%%

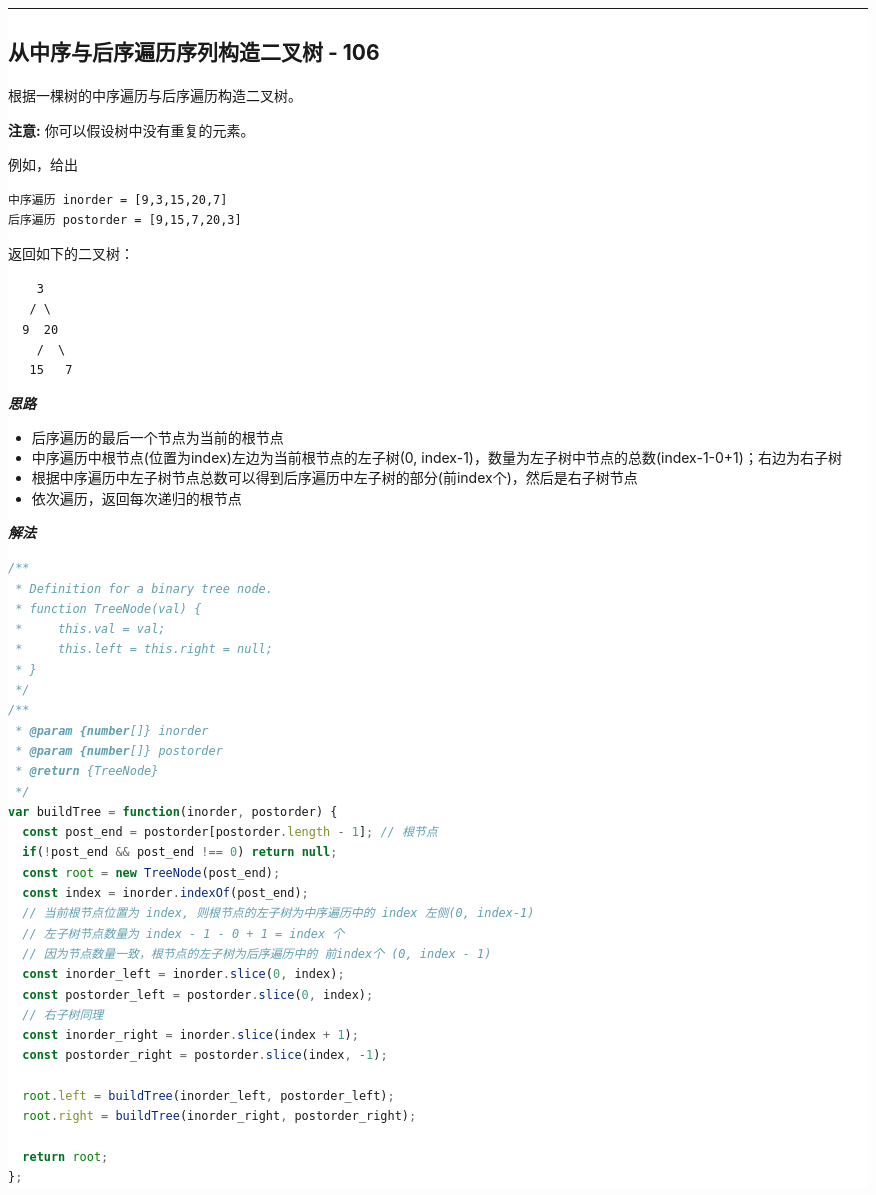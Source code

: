 

---

## 从中序与后序遍历序列构造二叉树 - 106

根据一棵树的中序遍历与后序遍历构造二叉树。

**注意:**
你可以假设树中没有重复的元素。

例如，给出

```
中序遍历 inorder = [9,3,15,20,7]
后序遍历 postorder = [9,15,7,20,3]
```

返回如下的二叉树：

```
    3
   / \
  9  20
    /  \
   15   7
```

***思路***

* 后序遍历的最后一个节点为当前的根节点
* 中序遍历中根节点(位置为index)左边为当前根节点的左子树(0, index-1)，数量为左子树中节点的总数(index-1-0+1)；右边为右子树
* 根据中序遍历中左子树节点总数可以得到后序遍历中左子树的部分(前index个)，然后是右子树节点
* 依次遍历，返回每次递归的根节点

***解法***

```js
/**
 * Definition for a binary tree node.
 * function TreeNode(val) {
 *     this.val = val;
 *     this.left = this.right = null;
 * }
 */
/**
 * @param {number[]} inorder
 * @param {number[]} postorder
 * @return {TreeNode}
 */
var buildTree = function(inorder, postorder) {
  const post_end = postorder[postorder.length - 1]; // 根节点
  if(!post_end && post_end !== 0) return null;
  const root = new TreeNode(post_end);
  const index = inorder.indexOf(post_end);
  // 当前根节点位置为 index, 则根节点的左子树为中序遍历中的 index 左侧(0, index-1)
  // 左子树节点数量为 index - 1 - 0 + 1 = index 个
  // 因为节点数量一致，根节点的左子树为后序遍历中的 前index个 (0, index - 1)
  const inorder_left = inorder.slice(0, index);
  const postorder_left = postorder.slice(0, index);
  // 右子树同理
  const inorder_right = inorder.slice(index + 1);
  const postorder_right = postorder.slice(index, -1);

  root.left = buildTree(inorder_left, postorder_left);
  root.right = buildTree(inorder_right, postorder_right);

  return root;
};
```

%%

Apart from the pictures, repeat every entry exactly.

_REPLY_
Source code

: 

---

## 从中序与后序遍历序列构造二叉树 - 106

根据一棵树的中序遍历与后序遍历构造二叉树。

**注意:**
你可以假设树中没有重复的元素。

例如，给出

```
中序遍历 inorder = [9,3,15,20,7]
后序遍历 postorder = [9,15,7,20,3]
```

返回如下的二叉树：

```
    3
   / \
  9  20
    /  \
   15   7
```

***思路***

* 后序遍历的最后一个节点为当前的根节点
* 中序遍历中根节点(位置为index)左边为当前根节点的左子树(0, index-1)，数量为左子树中节点的总数(index-1-0+1)；右边为右子树
* 根据中序遍历中左子树节点总数可以得到后序遍历中左子树的部分(前index个)，然后是右子树节点
* 依次遍历，返回每次递归的根节点

***解法***

```js
/**
 * Definition for a binary tree node.
 * function TreeNode(val) {
 *     this.val = val;
 *     this.left = this.right = null;
 * }
 */
/**
 * @param {number[]} inorder
 * @param {number[]} postorder
 * @return {TreeNode}
 */
var buildTree = function(inorder, postorder) {
  const post_end = postorder[postorder.length - 1]; // 根节点
  if(!post_end && post_end !== 0) return null;
  const root = new TreeNode(post_end);
  const index = inorder.indexOf(post_end);
  // 当前根节点位置为 index, 则根节点的左子树为中序遍历中的 index 左侧(0, index-1)
  // 左子树节点数量为 index - 1 - 0 + 1 = index 个
  // 因为节点数量一致，根节点的左子树为后序遍历中的 前index个 (0, index - 1)
  const inorder_left = inorder.slice(0, index);
  const postorder_left = postorder.slice(0, index);
  // 右子树同理
  const inorder_right = inorder.slice(index + 1);
  const postorder_right = postorder.slice(index, -1);

  root.left = buildTree(inorder_left, postorder_left);
  root.right = buildTree(inorder_right, postorder_right);

  return root;
};
```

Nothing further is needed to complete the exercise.